Affinity Analyzer

A tool for identifying skus that are ordered together

If your customers generally order an oil filter gasket when they order an oil filter, then you may be able to reduce travel in your warehouse by storing the filter and the gasket close to each other. This program identifies such opportunities.

You can search for such opportunities by preparing an order history that combines the shopping lists of recent customers and loading it into this program, which will read the orders, search for patterns, and report highly correlated skus. In addition, it will identify skus that tend to complete orders.

Download the program

Please read the license and disclaimer, then click here to download the program. It will appear as a jar file, which most systems will run if you double-click on it. Alternatively, open a terminal and enter

java -jar WhAffinity.jar

If the program does not run, make sure you have the latest version of Java installed and your security settings allow execution of Java programs.

How to use the program

  1. Prepare an order history that lists all pick-lines, sorted by customer order. This should be a text file in csv format, with the order ID in the first field and the SKU in the second. (Here is an example).
  2. Start the Affinity Analyzer program and open the the order history file. The program will parse the file and analyze the patterns of customer orders.
  3. Examine the statistics to find SKUs that have been ordered together.


You can find more information and tools like this in our textbook and associated web pages.

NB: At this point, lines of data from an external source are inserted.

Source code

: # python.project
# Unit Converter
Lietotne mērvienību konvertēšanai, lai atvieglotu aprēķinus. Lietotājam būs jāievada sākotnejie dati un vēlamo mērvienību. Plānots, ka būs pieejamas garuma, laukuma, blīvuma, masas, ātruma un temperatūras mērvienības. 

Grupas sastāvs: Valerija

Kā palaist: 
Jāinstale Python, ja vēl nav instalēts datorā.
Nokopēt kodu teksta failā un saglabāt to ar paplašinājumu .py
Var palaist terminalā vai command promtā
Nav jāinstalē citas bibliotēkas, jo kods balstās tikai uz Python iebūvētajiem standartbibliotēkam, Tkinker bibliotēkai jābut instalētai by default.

Why does the program not look for groups of 3 or 4 or more skus that are frequently ordered together?

This is impractical and unnecessary. It is impractical because the time to process the sales history and the space to store the results both increase exponentially in the size of the affinity groups. It is unnecessary because, if a group of, say, 4 skus are frequently ordered together, this will be recognized by the current pairs analysis, which will report 6 pairs frequently ordered together.

Why do I get an out-of-memory error?

If your order history contains fifty thousand SKUs then the program must tabulate statistics on about (50 000)(50 000) = 2 500 000 000 different pairs of SKUs, which can overflow memory. But the program can take advantage of as much memory as you have available so quit other applications or move to a machine with more memory. Addendum: Some versions of MS Windows apparently allocate no more than 1GB of memory to any Java process. This does not seem to be the case for Mac or Linux.

Why is the program taking so long to run?

Your computer does not have enough memory — see the previous question — and is continually swapping the contents of memory to disk (also known as “thrashing”). You must add more memory to your computer or use another computer that has more memory or truncate the data file (for example, use only the first 10 000 lines). For comparison, a laptop with 3GB RAM takes less than 1 minute to process 200 000 lines of sales history describing 10 000 SKUs.

What can I do about an out-of-memory error?

Here is a stripped-down, command-line version of the program. It reports only the popularity of SKU pairs. Furthermore, it makes a simplifying assumption that may not apply to your data: It assumes that the popularity of SKU pairs does not vary appreciably over the data, so that a SKU pair that is popular at the start of the data will also tend to be popular toward the end of the data; and similarly for unpopularity.

You must have Java 8 installed on your computer. Invoke the program by entering the following in a terminal window.

java -jar WhAffinityCmdLn.jar order-history.csv m n k

The program will then read the order history and tabulate appearances of every pair of SKUs. It will pause after every m orders and purge from memory all but the n SKU pairs most popular to this point. Large m or n consume more memory but better protect against missing seasonal popularity.

At the end, the program will write to stdout (print to the screen) the k most popular pairs of SKUs. You will probably want to capture the output by re-directing it: Just append

 > output-file.csv

to the line invoking the program.

For comparison purposes, on a typical laptop the program processed 13 million lines of sales history in about five minutes, with m = 100,000 and n = 100,000.